Can J Ophthalmol ; 2022 Jun 30.
Article in English | MEDLINE | ID: covidwho-1914563

ABSTRACT

OBJECTIVE: To evaluate the effects of SARS-CoV-2 infection on the optic nerve, macula, and retinal vascular structures. METHODS: This study included 129 participants recovering from COVID-19 and 130 healthy control subjects aged 18 to 55 years. The study was designed as observational and cross-sectional and was conducted between June 2020 and February 2021. The average thicknesses of the retinal nerve fibre layer (RNFL), ganglion cell complex (GCC), and macula also were measured using a spectral domain optical coherence tomography analysis. The vessel densities of the superficial and deep capillary plexuses of the macula, foveal avascular zone, and radial peripapillary capillary plexus of the optic disc were quantified by optical coherence tomography angiography. RESULTS: In all quadrants, the RNFL and GCC were thinner in patients with neurologic symptoms of COVID-19 (p < 0.05). None of the measurements of the Early Treatment Diabetic Retinopathy Study regions significantly differed between patients with and without COVID-19 symptoms (p > 0.05).
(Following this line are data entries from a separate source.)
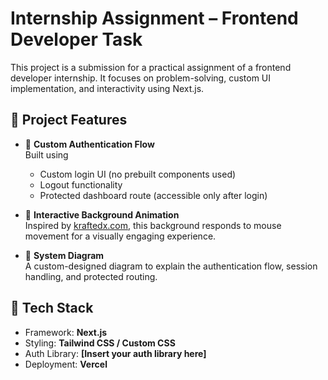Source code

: # Internship Assignment – Frontend Developer Task

This project is a submission for a practical assignment of a frontend developer internship. It focuses on problem-solving, custom UI implementation, and interactivity using Next.js.

## 🚀 Project Features

- 🔐 **Custom Authentication Flow**  
  Built using 
  - Custom login UI (no prebuilt components used)  
  - Logout functionality  
  - Protected dashboard route (accessible only after login)

- 🎨 **Interactive Background Animation**  
  Inspired by [kraftedx.com](https://kraftedx.com), this background responds to mouse movement for a visually engaging experience.

- 🧠 **System Diagram**  
  A custom-designed diagram to explain the authentication flow, session handling, and protected routing.
 
## 📂 Tech Stack

- Framework: **Next.js**
- Styling: **Tailwind CSS / Custom CSS**
- Auth Library: **[Insert your auth library here]**
- Deployment: **Vercel**
 
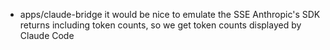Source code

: - apps/claude-bridge it would be nice to emulate the SSE Anthropic's SDK returns including token counts, so we get token counts displayed by Claude Code
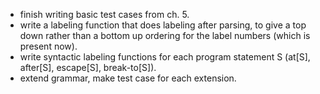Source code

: - finish writing basic test cases from ch. 5.
- write a labeling function that does labeling after parsing, to give a top 
  down rather than a bottom up ordering for the label numbers (which is present
  now).
- write syntactic labeling functions for each program statement S (at[S],
  after[S], escape[S], break-to[S]).
- extend grammar, make test case for each extension.
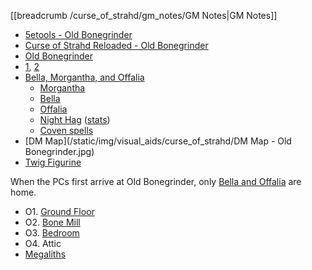 [[breadcrumb /curse_of_strahd/gm_notes/GM Notes|GM Notes]]

<script type="module">
    import { init_links } from "/js/common/visual_aid_backend.js";
    init_links();
</script>

* [5etools - Old Bonegrinder](https://5e.tools/adventure.html#cos,6)
* [Curse of Strahd Reloaded - Old Bonegrinder](https://docs.google.com/document/d/1riz5-dBzJpwVrqC7wIeIUr-WEK_W2fo972UdaCoiJ1Y/view)
* [Old Bonegrinder](^curse_of_strahd/Old_Bonegrinder.mp4)
* [1](^curse_of_strahd/old_bonegrinder_1.jpeg), [2](^curse_of_strahd/old_bonegrinder_2.jpeg)
* [Bella, Morgantha, and Offalia](^curse_of_strahd/old_bonegrinder_hags.jpg)
  * [Morgantha](^curse_of_strahd/morgantha_2.jpg)
  * [Bella](^curse_of_strahd/bella.jpg)
  * [Offalia](^curse_of_strahd/offalia.jpg)
  * [Night Hag](^curse_of_strahd/night_hag.jpg) ([stats](https://5e.tools/bestiary.html#night%20hag_mm))
  * [Coven spells](https://docs.google.com/document/d/1riz5-dBzJpwVrqC7wIeIUr-WEK_W2fo972UdaCoiJ1Y/view#heading=h.hk98kydgecmj)
* [DM Map](/static/img/visual_aids/curse_of_strahd/DM Map - Old Bonegrinder.jpg)
* [Twig Figurine](^curse_of_strahd/twig_figurine.jpg)

When the PCs first arrive at Old Bonegrinder, only [Bella and Offalia](^curse_of_strahd/bella_and_offalia.jpg) are home.

* O1. [Ground Floor](^curse_of_strahd/old_bonegrinder_interior.jpg)
* O2. [Bone Mill](^curse_of_strahd/old_bonegrinder_bone_mill.jpg)
* O3. [Bedroom](^curse_of_strahd/old_bonegrinder_bedroom.jpg)
* O4. Attic
* [Megaliths](^curse_of_strahd/old_bonegrinder_megaliths.jpg)
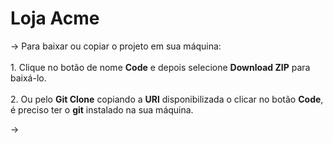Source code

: # Loja Acme

-> Para baixar ou copiar o projeto em sua máquina:<br><br/>
    1. Clique no botão de nome **Code** e depois selecione **Download ZIP** para baixá-lo.<br><br/>
    2. Ou pelo **Git Clone** copiando a **URl** disponibilizada o clicar no botão **Code**, é preciso ter
    o **git** instalado na sua máquina.

-> 
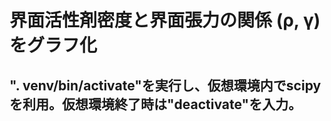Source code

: # 界面活性剤密度と界面張力の関係 (ρ, γ) をグラフ化

## ". venv/bin/activate"を実行し、仮想環境内でscipyを利用。仮想環境終了時は"deactivate"を入力。
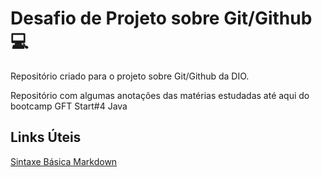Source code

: # Desafio de Projeto sobre Git/Github :computer:
Repositório criado para o projeto sobre Git/Github da DIO.

Repositório com algumas anotações das matérias estudadas até aqui do bootcamp GFT Start#4 Java


## Links Úteis
[Sintaxe Básica Markdown](https://www.markdownguide.org/basic-syntax)

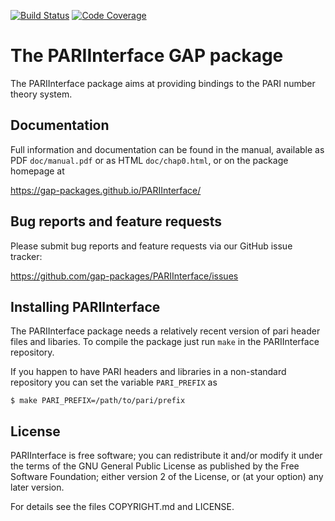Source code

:[![Build Status](https://github.com/gap-packages/PARIInterface/workflows/CI/badge.svg?branch=master)](https://github.com/gap-packages/PARIInterface/actions?query=workflow%3ACI+branch%3Amaster)
[![Code Coverage](https://codecov.io/github/gap-packages/PARIInterface/coverage.svg?branch=master&token=)](https://codecov.io/gh/gap-packages/PARIInterface)

# The PARIInterface GAP package

The PARIInterface package aims at providing bindings to the PARI number theory system.

## Documentation

Full information and documentation can be found in the manual, available
as PDF `doc/manual.pdf` or as HTML `doc/chap0.html`, or on the package
homepage at

  <https://gap-packages.github.io/PARIInterface/>


## Bug reports and feature requests

Please submit bug reports and feature requests via our GitHub issue tracker:

  <https://github.com/gap-packages/PARIInterface/issues>


## Installing PARIInterface

The PARIInterface package needs a relatively recent version of pari
header files and libaries. To compile the package just run `make` in
the PARIInterface repository.

If you happen to have PARI headers and libraries in a non-standard
repository you can set the variable `PARI_PREFIX` as

    $ make PARI_PREFIX=/path/to/pari/prefix

## License

PARIInterface is free software; you can redistribute it and/or modify
it under the terms of the GNU General Public License as published by the
Free Software Foundation; either version 2 of the License, or (at your
option) any later version.

For details see the files COPYRIGHT.md and LICENSE.
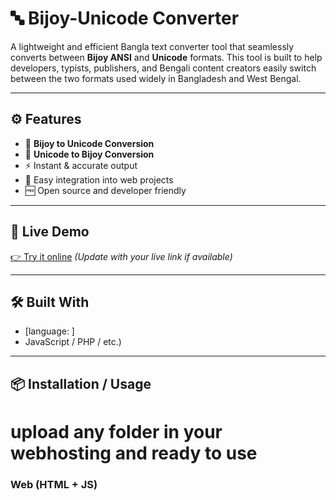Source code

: # 🔤 Bijoy-Unicode Converter

A lightweight and efficient Bangla text converter tool that seamlessly converts between **Bijoy ANSI** and **Unicode** formats. This tool is built to help developers, typists, publishers, and Bengali content creators easily switch between the two formats used widely in Bangladesh and West Bengal.

---

## ⚙️ Features

- 🔄 **Bijoy to Unicode Conversion**
- 🔁 **Unicode to Bijoy Conversion**
- ⚡ Instant & accurate output
- 🧩 Easy integration into web projects
- 🆓 Open source and developer friendly

---

## 🚀 Live Demo

[👉 Try it online](#) *(Update with your live link if available)*

---

## 🛠 Built With

- [language: ]
- JavaScript / PHP / etc.)

---

## 📦 Installation / Usage

# upload any folder in your webhosting and ready to use

### Web (HTML + JS) 

 
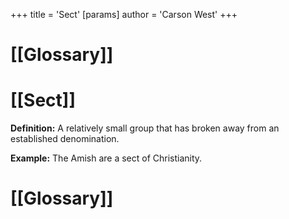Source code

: +++
 title = 'Sect'
[params]
	author = 'Carson West'
+++
# [[Glossary]]

# [[Sect]] 
**Definition:** A relatively small group that has broken away from an established denomination.

**Example:**  The Amish are a sect of Christianity.

# [[Glossary]]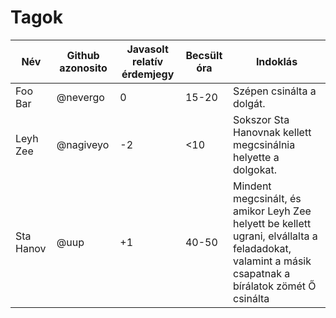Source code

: # Tagok

| Név | Github azonosito  | Javasolt relatív érdemjegy | Becsült óra | Indoklás  | 
| --- | ---- | --- | ------------------ | --------- |
| Foo Bar | @nevergo | 0 | 15-20 | Szépen csinálta a dolgát. |
| Leyh Zee | @nagiveyo | -2 | <10 | Sokszor Sta Hanovnak kellett megcsinálnia helyette a dolgokat. |
| Sta Hanov | @uup | +1 | 40-50 | Mindent megcsinált, és amikor Leyh Zee helyett be kellett ugrani, elvállalta a feladadokat, valamint a másik csapatnak a bírálatok zömét Ő csinálta |

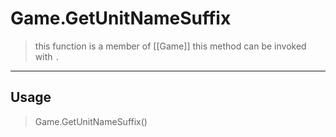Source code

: # Game.GetUnitNameSuffix
> this function is a member of [[Game]]
> this method can be invoked with `.`
-----
## Usage
> Game.GetUnitNameSuffix()
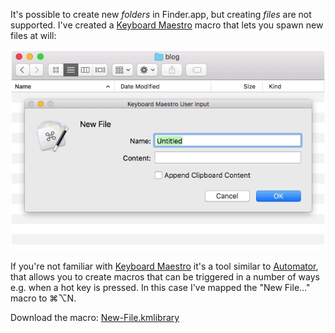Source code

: It's possible to create new *folders* in Finder.app, but creating *files* are not supported. I've created a <a href="https://www.keyboardmaestro.com/">Keyboard Maestro</a> macro that lets you spawn new files at will:

<img width="588" src="../images/new-file.gif" />

If you're not familiar with <a href="https://www.keyboardmaestro.com/">Keyboard Maestro</a> it's a tool similar to <a href="https://www.raywenderlich.com/58986/automator-for-mac-tutorial-and-examples">Automator</a>, that allows you to create macros that can be triggered in a number of ways e.g. when a hot key is pressed. In this case I've mapped the "New File…" macro to ⌘⌥N.

Download the macro: <a href="files/New-File.kmlibrary">New-File.kmlibrary</a><br/>
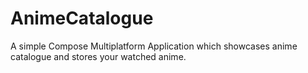 # AnimeCatalogue
A simple Compose Multiplatform Application which showcases anime catalogue and stores your watched anime.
The foveal avascular zone area, perimeter, circularity index, and vessel densities (%) of the global and inner and outer circles of superficial capillary plexuses and deep capillary plexus and global and superior and inferior halves of the radial peripapillary capillary plexus measurements were found to significantly differ between the symptomatic COVID-19 group and the asymptomatic COVID-19 and control groups (p < 0.05). CONCLUSION: RNFL and GCC thickness evaluation with optical coherence tomography and vessel density evaluation with optical coherence tomography angiography can be considered remarkable diagnostic methods for retinal neurovascular abnormalities and a biomarker for microvascular abnormalities after infection with SARS-CoV-2.